「おい、この穴の奥のほうで骸骨《がいこつ》が発見されたっていう話だぞ」
赤土の崖《がけ》に穿《うが》たれた横穴の奥には、あやかしの闇《やみ》が潜んでいる。
そこは、吸血|蝙蝠《こうもり》が跳梁跋扈《ちようりようばつこ》し、苔《こけ》蒸した人骨が散乱し、秘密の隠し戸の向こうに底知れぬ地底世界が広がり、ひとたび入ったら最後、二度とこの世界には戻ってこられない、かもしれないとそんな気がした。

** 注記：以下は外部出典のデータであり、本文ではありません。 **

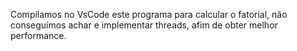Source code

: Compilamos no VsCode este programa para calcular o fatorial, não conseguimos achar e implementar threads, afim de obter melhor performance.
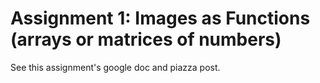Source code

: # Assignment 1: Images as Functions (arrays or matrices of numbers)
See this assignment's google doc and piazza post.
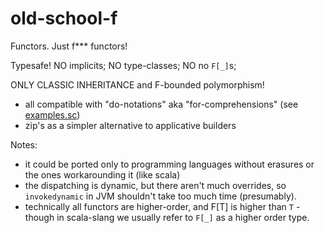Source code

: # old-school-f
Functors. Just f*** functors! 

Typesafe! NO implicits; NO type-classes; NO no `F[_]`s;

ONLY CLASSIC INHERITANCE and F-bounded polymorphism!

- all compatible with "do-notations" aka "for-comprehensions" (see [examples.sc](examples.sc)) 
- zip's as a simpler alternative to applicative builders

Notes: 

- it could be ported only to programming languages without erasures or the ones workarounding it (like scala)
- the dispatching is dynamic, but there aren't much overrides, so `invokedynamic` in JVM shouldn't take too much time (presumably).
- technically all functors are higher-order, and F[T] is higher than `T` - though in scala-slang we usually refer to `F[_]` as a higher order type. 

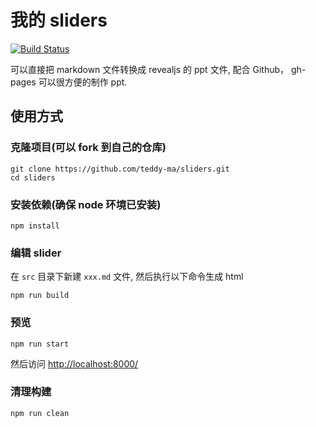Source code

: # 我的 sliders

[![Build Status](https://travis-ci.org/jingle1267/sliders.svg?branch=master)](https://travis-ci.org/jingle1267/sliders)

可以直接把 markdown 文件转换成 revealjs 的 ppt 文件, 配合 Github， gh-pages 可以很方便的制作 ppt.

## 使用方式

### 克隆项目(可以 fork 到自己的仓库)

    git clone https://github.com/teddy-ma/sliders.git
    cd sliders

### 安装依赖(确保 node 环境已安装)

    npm install

### 编辑 slider

在 `src` 目录下新建 `xxx.md` 文件, 然后执行以下命令生成 html

    npm run build


### 预览

    npm run start

然后访问 [http://localhost:8000/](http://localhost:8000/)

### 清理构建

    npm run clean
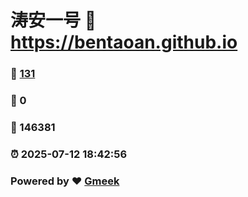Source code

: # 涛安一号 :link: https://bentaoan.github.io 
### :page_facing_up: [131](https://bentaoan.github.io/tag.html) 
### :speech_balloon: 0 
### :hibiscus: 146381 
### :alarm_clock: 2025-07-12 18:42:56 
### Powered by :heart: [Gmeek](https://github.com/Meekdai/Gmeek)
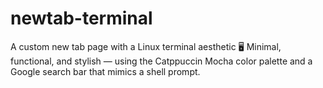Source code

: # newtab-terminal
A custom new tab page with a Linux terminal aesthetic 🖥️ Minimal, functional, and stylish — using the Catppuccin Mocha color palette and a Google search bar that mimics a shell prompt.
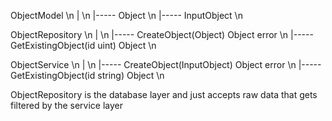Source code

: ObjectModel \n
| \n
|----- Object \n
|----- InputObject \n


ObjectRepository \n
| \n
|----- CreateObject(Object) Object error \n
|----- GetExistingObject(id uint) Object \n


ObjectService \n
| \n
|----- CreateObject(InputObject) Object error \n
|----- GetExistingObject(id string) Object \n


ObjectRepository is the database layer and just accepts raw data that gets filtered by the service layer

少年だった私たちは、手に手に蝋燭《ろうそく》や懐中電灯を持ち、背中のナップサックには水筒や非常用食料(つまり乾パンとかビスケットとかですが)を携行して、おそるおそるその闇の中へ進んで行った。赤土の壁には、なんだかぬるぬるするような苔がびっしりと生え、澱《よど》んだ黴《かび》臭い臭《にお》いが充満していた。
「蝋燭が消えたら炭酸ガスが溜《た》まってるってことだからな、すぐ逃げないと死ぬぞ」
隊長格のM君(この男も今は立派な画家になっている)が訳知り顔で言う。その顔にも、やっぱり怖《お》じ気《け》が漂っている。
狭い入り口からわずかに差し込んでいる外の光は、まもなく失《う》せて、洞穴がやや曲折した向こう側は、もはや全く漆黒《しつこく》の闇だった。懐中電灯の光の輪の中に、大きな百足《むかで》がうごめいていた。それだけで、私たちははやくも逃げ腰になり、臆病《おくびよう》な私などは、「ねぇ、出ようよ、もう」と嘆願したりした。
もしかして、この穴の奥の方が複雑に入り組んでいて、二度と戻れなくなったらどうしよう、私の頭の中には、よろづの恐怖が渦巻くのだった。
しかしながら、その横穴は、ちょっと曲がった先ですぐ行き止まりになり、どう調べても秘密の隠し戸などはなさそうだったし、そこにある筈《はず》の人骨も一向に発見されなかった。私たちは、半ばホッとして、半ばはガッカリして、小走りに入り口の方へ駆け戻った。
団塊の世代に生まれて、昭和三十年に小学生になった私たちの少年時代には、戦時中にたくさん掘られた防空|壕《ごう》が、まだあちこちに残っていた。とりわけ、大岡山にある東京工業大学の構内、呑川《のみがわ》のほとりの赤土の崖には、それらがいくつも並んでいて、学校から帰ってただ遊んでいれば良かった暢気《のんき》な私たちの、格好の探検場所になっていたのだった。
親から見れば、はらはらするような危険な遊びであったかもしれない。しかし、こういう探検を通じて、私たちは、少しずつ「独立」ということを知ったのだ。
いま、たとえば『スタンド・バイ・ミー』などの映画を見ると、ああ、たしかに私たちにもああいう独立への胎動があったなぁ、と思い当たる。危険と背中合わせであったけれど、その「大探検時代」が私たちを大人にしてくれたのである。
現代、この管理され尽くした時代に、果たしてあの洞穴は残されているだろうか。遥《はる》かな昔を思い出しながら、私はコンピューターの中でしか探検することを許されていない今の少年たちを気の毒に思うのである。